Okay, we have implemented dual numbers, how do we compute the derivative? It's pretty simple, just define your function, and then pass in the dual number $x + 1\epsilon$. We've already shown that the result will contain the value of the function evaluated at $x$ in the real part, and the derivative times the coefficient $d$ in the dual part. Here we set it to 1 so that the dual coefficient is just the derivative.

We will use the equation $(x+2)(x+3)$ from the beginning of the article, where $f(3)=30$ and $f'(x)=11$

In [10]:
def f(x):
    # I didn't implement __pow__, so use the factored form
    return (x + 2) * (x + 3)

f(Dual(3, 1))

30 + 11ε

As you can see, the real part 30 equals $f(3)$, and the dual part 11 equals $f'(3)$.

A full implementation of dual numbers for automatic derivaties requires us to write the implementation of $sqrt$, $cos$, and the rest of the math functions. However, that is not our goal of this notebook.
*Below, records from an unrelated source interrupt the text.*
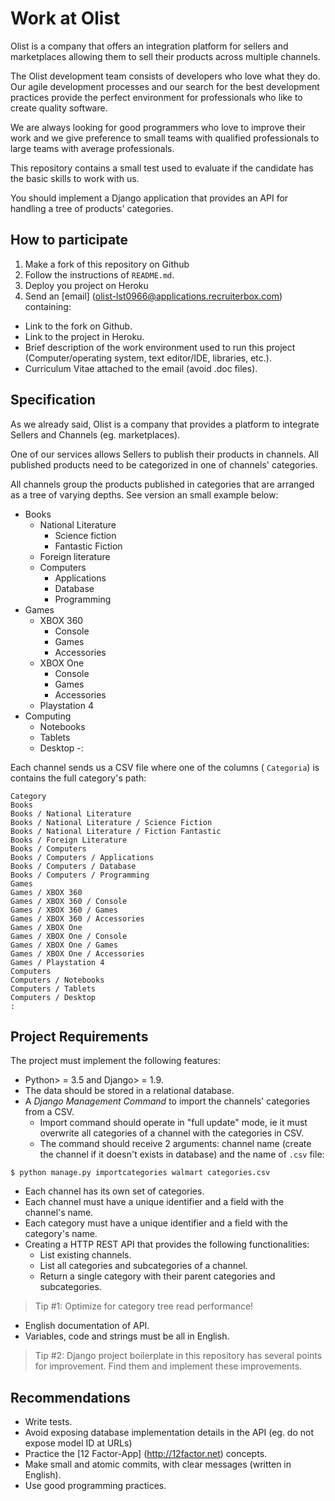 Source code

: # Work at Olist

Olist is a company that offers an integration platform for sellers and
marketplaces allowing them to sell their products across multiple channels.

The Olist development team consists of developers who love what they do. Our
agile development processes and our search for the best development practices
provide the perfect environment for professionals who like to create quality
software.

We are always looking for good programmers who love to improve their work and
we give preference to small teams with qualified professionals to large teams
with average professionals.

This repository contains a small test used to evaluate if the candidate has the
basic skills to work with us.

You should implement a Django application that provides an API for handling a
tree of products' categories.


## How to participate

1. Make a fork of this repository on Github
2. Follow the instructions of `README.md`.
3. Deploy you project on Heroku
4. Send an [email] (olist-lst0966@applications.recruiterbox.com) containing:
  - Link to the fork on Github.
  - Link to the project in Heroku.
  - Brief description of the work environment used to run this project
    (Computer/operating system, text editor/IDE, libraries, etc.).
  - Curriculum Vitae attached to the email (avoid .doc files).


## Specification

As we already said, Olist is a company that provides a platform to integrate
Sellers and Channels (eg. marketplaces).

One of our services allows Sellers to publish their products in channels. All
published products need to be categorized in one of channels' categories.


All channels group the products published in categories that are arranged as a
tree of varying depths. See version an small example below:

- Books
  - National Literature
    - Science fiction
    - Fantastic Fiction
  - Foreign literature
  - Computers
    - Applications
    - Database
    - Programming
- Games
  - XBOX 360
    - Console
    - Games
    - Accessories
  - XBOX One
    - Console
    - Games
    - Accessories
  - Playstation 4
- Computing
  - Notebooks
  - Tablets
  - Desktop
-:

Each channel sends us a CSV file where one of the columns ( `Categoria`) is
contains the full category's path:

```
Category
Books
Books / National Literature
Books / National Literature / Science Fiction
Books / National Literature / Fiction Fantastic
Books / Foreign Literature
Books / Computers
Books / Computers / Applications
Books / Computers / Database
Books / Computers / Programming
Games
Games / XBOX 360
Games / XBOX 360 / Console
Games / XBOX 360 / Games
Games / XBOX 360 / Accessories
Games / XBOX One
Games / XBOX One / Console
Games / XBOX One / Games
Games / XBOX One / Accessories
Games / Playstation 4
Computers
Computers / Notebooks
Computers / Tablets
Computers / Desktop
:
```


## Project Requirements

The project must implement the following features:

- Python> = 3.5 and Django> = 1.9.
- The data should be stored in a relational database.
- A *Django Management Command* to import the channels' categories from a CSV.
  - Import command should operate in "full update" mode, ie it must overwrite
    all categories of a channel with the categories in CSV.
  - The command should receive 2 arguments: channel name (create the channel if
    it doesn't exists in database) and the name of `.csv` file:

```
$ python manage.py importcategories walmart categories.csv
```

- Each channel has its own set of categories.
- Each channel must have a unique identifier and a field with the channel's
  name.
- Each category must have a unique identifier and a field with the category's
  name.
- Creating a HTTP REST API that provides the following functionalities:
  - List existing channels.
  - List all categories and subcategories of a channel.
  - Return a single category with their parent categories and subcategories.

> Tip #1:
> Optimize for category tree read performance!

- English documentation of API.
- Variables, code and strings must be all in English.

> Tip #2:
> Django project boilerplate in this repository has several points for
> improvement. Find them and implement these improvements.


## Recommendations

- Write tests.
- Avoid exposing database implementation details in the API (eg. do not expose model ID at URLs)
- Practice the [12 Factor-App] (http://12factor.net) concepts.
- Make small and atomic commits, with clear messages (written in English).
- Use good programming practices.

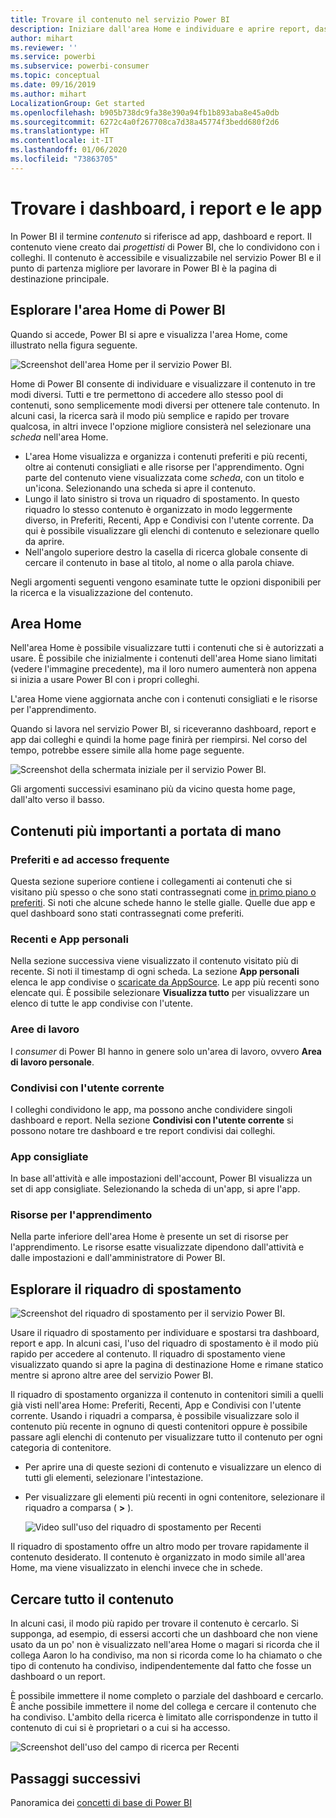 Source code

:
 ```yaml
---
title: Trovare il contenuto nel servizio Power BI
description: Iniziare dall'area Home e individuare e aprire report, dashboard e app.
author: mihart
ms.reviewer: ''
ms.service: powerbi
ms.subservice: powerbi-consumer
ms.topic: conceptual
ms.date: 09/16/2019
ms.author: mihart
LocalizationGroup: Get started
ms.openlocfilehash: b905b738dc9fa38e390a94fb1b893aba8e45a0db
ms.sourcegitcommit: 6272c4a0f267708ca7d38a45774f3bedd680f2d6
ms.translationtype: HT
ms.contentlocale: it-IT
ms.lasthandoff: 01/06/2020
ms.locfileid: "73863705"
---
```

# <a name="find-your-dashboards-reports-and-apps"></a>Trovare i dashboard, i report e le app
In Power BI il termine *contenuto* si riferisce ad app, dashboard e report. Il contenuto viene creato dai *progettisti* di Power BI, che lo condividono con i colleghi. Il contenuto è accessibile e visualizzabile nel servizio Power BI e il punto di partenza migliore per lavorare in Power BI è la pagina di destinazione principale.

## <a name="explore-power-bi-home"></a>Esplorare l'area Home di Power BI
Quando si accede, Power BI si apre e visualizza l'area Home, come illustrato nella figura seguente.
 
![Screenshot dell'area Home per il servizio Power BI.](media/end-user-home/power-bi-home.png)

Home di Power BI consente di individuare e visualizzare il contenuto in tre modi diversi. Tutti e tre permettono di accedere allo stesso pool di contenuti, sono semplicemente modi diversi per ottenere tale contenuto. In alcuni casi, la ricerca sarà il modo più semplice e rapido per trovare qualcosa, in altri invece l'opzione migliore consisterà nel selezionare una *scheda* nell'area Home.

- L'area Home visualizza e organizza i contenuti preferiti e più recenti, oltre ai contenuti consigliati e alle risorse per l'apprendimento. Ogni parte del contenuto viene visualizzata come *scheda*, con un titolo e un'icona. Selezionando una scheda si apre il contenuto.
- Lungo il lato sinistro si trova un riquadro di spostamento. In questo riquadro lo stesso contenuto è organizzato in modo leggermente diverso, in Preferiti, Recenti, App e Condivisi con l'utente corrente. Da qui è possibile visualizzare gli elenchi di contenuto e selezionare quello da aprire.
- Nell'angolo superiore destro la casella di ricerca globale consente di cercare il contenuto in base al titolo, al nome o alla parola chiave.

Negli argomenti seguenti vengono esaminate tutte le opzioni disponibili per la ricerca e la visualizzazione del contenuto.

## <a name="home-canvas"></a>Area Home
Nell'area Home è possibile visualizzare tutti i contenuti che si è autorizzati a usare. È possibile che inizialmente i contenuti dell'area Home siano limitati (vedere l'immagine precedente), ma il loro numero aumenterà non appena si inizia a usare Power BI con i propri colleghi.

L'area Home viene aggiornata anche con i contenuti consigliati e le risorse per l'apprendimento. 
 
Quando si lavora nel servizio Power BI, si riceveranno dashboard, report e app dai colleghi e quindi la home page finirà per riempirsi. Nel corso del tempo, potrebbe essere simile alla home page seguente.

![Screenshot della schermata iniziale per il servizio Power BI.](media/end-user-home/power-bi-home-older.png)

 
Gli argomenti successivi esaminano più da vicino questa home page, dall'alto verso il basso.

## <a name="most-important-content-at-your-fingertips"></a>Contenuti più importanti a portata di mano

### <a name="favorites-and-frequents"></a>Preferiti e ad accesso frequente
Questa sezione superiore contiene i collegamenti ai contenuti che si visitano più spesso o che sono stati contrassegnati come [in primo piano o preferiti](end-user-favorite.md). Si noti che alcune schede hanno le stelle gialle. Quelle due app e quel dashboard sono stati contrassegnati come preferiti.
 
### <a name="recents-and-my-apps"></a>Recenti e App personali
Nella sezione successiva viene visualizzato il contenuto visitato più di recente. Si noti il timestamp di ogni scheda. La sezione **App personali** elenca le app condivise o [scaricate da AppSource](end-user-apps.md). Le app più recenti sono elencate qui. È possibile selezionare **Visualizza tutto** per visualizzare un elenco di tutte le app condivise con l'utente.

### <a name="workspaces"></a>Aree di lavoro
I *consumer* di Power BI hanno in genere solo un'area di lavoro, ovvero **Area di lavoro personale**. 

### <a name="shared-with-me"></a>Condivisi con l'utente corrente
I colleghi condividono le app, ma possono anche condividere singoli dashboard e report. Nella sezione **Condivisi con l'utente corrente** si possono notare tre dashboard e tre report condivisi dai colleghi.

### <a name="recommended-apps"></a>App consigliate
In base all'attività e alle impostazioni dell'account, Power BI visualizza un set di app consigliate. Selezionando la scheda di un'app, si apre l'app.
 
### <a name="learning-resources"></a>Risorse per l'apprendimento
Nella parte inferiore dell'area Home è presente un set di risorse per l'apprendimento. Le risorse esatte visualizzate dipendono dall'attività e dalle impostazioni e dall'amministratore di Power BI. 
 
## <a name="explore-the-nav-pane"></a>Esplorare il riquadro di spostamento

![Screenshot del riquadro di spostamento per il servizio Power BI.](media/end-user-home/power-bi-nav-bar.png)


Usare il riquadro di spostamento per individuare e spostarsi tra dashboard, report e app. In alcuni casi, l'uso del riquadro di spostamento è il modo più rapido per accedere al contenuto.
Il riquadro di spostamento viene visualizzato quando si apre la pagina di destinazione Home e rimane statico mentre si aprono altre aree del servizio Power BI.
  
Il riquadro di spostamento organizza il contenuto in contenitori simili a quelli già visti nell'area Home: Preferiti, Recenti, App e Condivisi con l'utente corrente. Usando i riquadri a comparsa, è possibile visualizzare solo il contenuto più recente in ognuno di questi contenitori oppure è possibile passare agli elenchi di contenuto per visualizzare tutto il contenuto per ogni categoria di contenitore.
 
- Per aprire una di queste sezioni di contenuto e visualizzare un elenco di tutti gli elementi, selezionare l'intestazione.
- Per visualizzare gli elementi più recenti in ogni contenitore, selezionare il riquadro a comparsa ( **>** ).

    ![Video sull'uso del riquadro di spostamento per Recenti](media/end-user-home/power-bi-nav-bar.gif)

 
Il riquadro di spostamento offre un altro modo per trovare rapidamente il contenuto desiderato. Il contenuto è organizzato in modo simile all'area Home, ma viene visualizzato in elenchi invece che in schede. 

## <a name="search-all-of-your-content"></a>Cercare tutto il contenuto
In alcuni casi, il modo più rapido per trovare il contenuto è cercarlo. Si supponga, ad esempio, di essersi accorti che un dashboard che non viene usato da un po' non è visualizzato nell'area Home o magari si ricorda che il collega Aaron lo ha condiviso, ma non si ricorda come lo ha chiamato o che tipo di contenuto ha condiviso, indipendentemente dal fatto che fosse un dashboard o un report.
 
È possibile immettere il nome completo o parziale del dashboard e cercarlo. È anche possibile immettere il nome del collega e cercare il contenuto che ha condiviso. L'ambito della ricerca è limitato alle corrispondenze in tutto il contenuto di cui si è proprietari o a cui si ha accesso.

![Screenshot dell'uso del campo di ricerca per Recenti](media/end-user-home/power-bi-search.png)

## <a name="next-steps"></a>Passaggi successivi
Panoramica dei [concetti di base di Power BI](end-user-basic-concepts.md)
This repository's dual.py provides a full implmentation of dual numbers.

For example consider $f(x) = 2x^3+log(x)$, which has the derivative $f'(x) = 6x^2 + \frac{1}{x}$

In [11]:
import dual
from dual import Dual

def f(x):
    return 2*x**3 + dual.log(x)

def df(x):
    return 6*x**2 + 1 / x

print(f(Dual(3, 1))) # compute f' automatically
print(f(3))  
print(df(3)) # compute f' manually to check

assert f(Dual(3, 1)).real == f(3)
assert f(Dual(3, 1)).dual == df(3)

55.09861228866811 + 54.333333333333336ε
55.09861228866811
54.333333333333336